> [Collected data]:
________________________

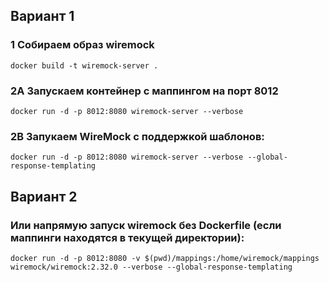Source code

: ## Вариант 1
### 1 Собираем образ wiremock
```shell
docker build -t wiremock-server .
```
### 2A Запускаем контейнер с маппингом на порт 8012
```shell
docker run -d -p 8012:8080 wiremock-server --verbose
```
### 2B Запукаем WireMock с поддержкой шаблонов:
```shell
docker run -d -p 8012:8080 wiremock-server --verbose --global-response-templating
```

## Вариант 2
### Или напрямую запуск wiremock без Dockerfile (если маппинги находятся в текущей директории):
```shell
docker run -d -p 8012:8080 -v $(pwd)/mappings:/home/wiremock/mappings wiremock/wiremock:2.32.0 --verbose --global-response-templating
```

________________________

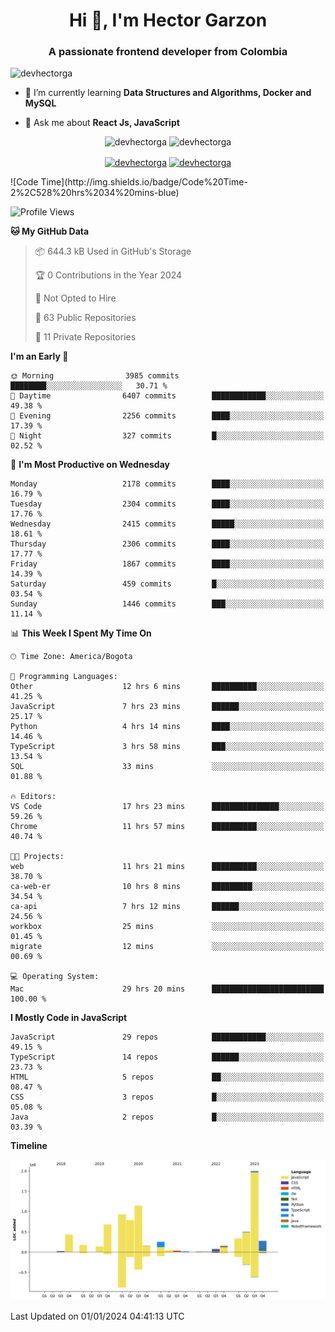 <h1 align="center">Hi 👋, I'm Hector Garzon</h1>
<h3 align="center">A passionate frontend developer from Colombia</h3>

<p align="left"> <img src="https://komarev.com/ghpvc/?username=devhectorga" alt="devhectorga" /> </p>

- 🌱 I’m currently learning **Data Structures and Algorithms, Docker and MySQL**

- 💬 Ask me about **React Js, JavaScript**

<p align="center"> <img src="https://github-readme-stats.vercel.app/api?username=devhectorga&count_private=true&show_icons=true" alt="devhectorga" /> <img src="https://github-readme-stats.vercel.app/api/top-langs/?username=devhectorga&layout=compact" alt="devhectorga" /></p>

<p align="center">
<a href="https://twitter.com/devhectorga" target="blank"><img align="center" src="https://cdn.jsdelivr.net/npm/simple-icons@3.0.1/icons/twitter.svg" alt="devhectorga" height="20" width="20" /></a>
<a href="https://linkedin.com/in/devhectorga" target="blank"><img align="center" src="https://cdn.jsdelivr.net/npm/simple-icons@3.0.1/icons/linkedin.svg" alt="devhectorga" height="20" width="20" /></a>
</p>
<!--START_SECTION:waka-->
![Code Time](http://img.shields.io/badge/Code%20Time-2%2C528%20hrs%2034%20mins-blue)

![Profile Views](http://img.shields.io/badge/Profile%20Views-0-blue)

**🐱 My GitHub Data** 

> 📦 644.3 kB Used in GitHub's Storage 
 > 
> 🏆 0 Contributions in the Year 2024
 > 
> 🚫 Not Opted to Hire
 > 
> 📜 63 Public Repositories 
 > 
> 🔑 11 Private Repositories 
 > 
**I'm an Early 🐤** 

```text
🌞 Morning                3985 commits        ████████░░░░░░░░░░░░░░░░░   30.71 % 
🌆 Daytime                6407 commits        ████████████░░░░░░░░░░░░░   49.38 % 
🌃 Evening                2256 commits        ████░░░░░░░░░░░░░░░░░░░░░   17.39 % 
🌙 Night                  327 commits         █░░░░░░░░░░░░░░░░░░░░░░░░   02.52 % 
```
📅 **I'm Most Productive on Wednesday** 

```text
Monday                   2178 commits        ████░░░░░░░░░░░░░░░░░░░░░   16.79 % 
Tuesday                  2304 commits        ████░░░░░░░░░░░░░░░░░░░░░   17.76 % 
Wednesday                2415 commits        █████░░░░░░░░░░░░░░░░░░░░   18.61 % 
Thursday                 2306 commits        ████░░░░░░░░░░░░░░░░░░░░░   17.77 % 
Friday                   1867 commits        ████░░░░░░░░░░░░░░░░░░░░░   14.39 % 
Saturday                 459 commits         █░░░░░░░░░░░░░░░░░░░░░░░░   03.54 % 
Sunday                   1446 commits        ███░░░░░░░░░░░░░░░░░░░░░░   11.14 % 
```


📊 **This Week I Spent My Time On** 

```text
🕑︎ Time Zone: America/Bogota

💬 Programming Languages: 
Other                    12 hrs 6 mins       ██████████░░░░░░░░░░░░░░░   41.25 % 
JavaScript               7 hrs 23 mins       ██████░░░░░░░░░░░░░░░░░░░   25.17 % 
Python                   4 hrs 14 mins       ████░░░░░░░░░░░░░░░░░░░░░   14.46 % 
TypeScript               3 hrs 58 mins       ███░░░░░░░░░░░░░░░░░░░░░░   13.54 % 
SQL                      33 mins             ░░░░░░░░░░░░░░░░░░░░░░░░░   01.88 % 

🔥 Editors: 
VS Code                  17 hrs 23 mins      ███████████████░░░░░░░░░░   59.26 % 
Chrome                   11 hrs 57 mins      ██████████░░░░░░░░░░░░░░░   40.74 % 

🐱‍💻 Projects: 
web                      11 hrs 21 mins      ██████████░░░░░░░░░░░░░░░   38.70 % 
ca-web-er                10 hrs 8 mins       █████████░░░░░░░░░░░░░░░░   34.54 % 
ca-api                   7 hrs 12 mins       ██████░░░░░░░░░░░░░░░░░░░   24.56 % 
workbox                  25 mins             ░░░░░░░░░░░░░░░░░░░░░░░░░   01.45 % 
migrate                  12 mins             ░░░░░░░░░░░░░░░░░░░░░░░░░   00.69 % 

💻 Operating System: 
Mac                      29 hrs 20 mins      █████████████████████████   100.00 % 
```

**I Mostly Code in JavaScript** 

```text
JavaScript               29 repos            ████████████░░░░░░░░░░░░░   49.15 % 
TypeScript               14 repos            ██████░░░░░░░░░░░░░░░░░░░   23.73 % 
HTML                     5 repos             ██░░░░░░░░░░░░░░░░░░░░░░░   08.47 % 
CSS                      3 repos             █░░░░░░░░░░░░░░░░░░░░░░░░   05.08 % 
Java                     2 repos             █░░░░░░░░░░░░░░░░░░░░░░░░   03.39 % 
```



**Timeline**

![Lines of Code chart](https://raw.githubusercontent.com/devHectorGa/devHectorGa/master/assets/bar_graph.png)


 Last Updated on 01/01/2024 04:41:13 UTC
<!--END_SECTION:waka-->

________________________

> [TASK STATEMENT]:
Exactly the lines starting at the one above with "Source code" and ending at the one with "### Или напрямую" should be printed, and nothing else. Omit the pictures.

> [RESULT OF THE TASK]:
Source code

: ## Вариант 1
### 1 Собираем образ wiremock
```shell
docker build -t wiremock-server .
```
### 2A Запускаем контейнер с маппингом на порт 8012
```shell
docker run -d -p 8012:8080 wiremock-server --verbose
```
### 2B Запукаем WireMock с поддержкой шаблонов:
```shell
docker run -d -p 8012:8080 wiremock-server --verbose --global-response-templating
```

## Вариант 2
### Или напрямую запуск wiremock без Dockerfile (если маппинги находятся в текущей директории):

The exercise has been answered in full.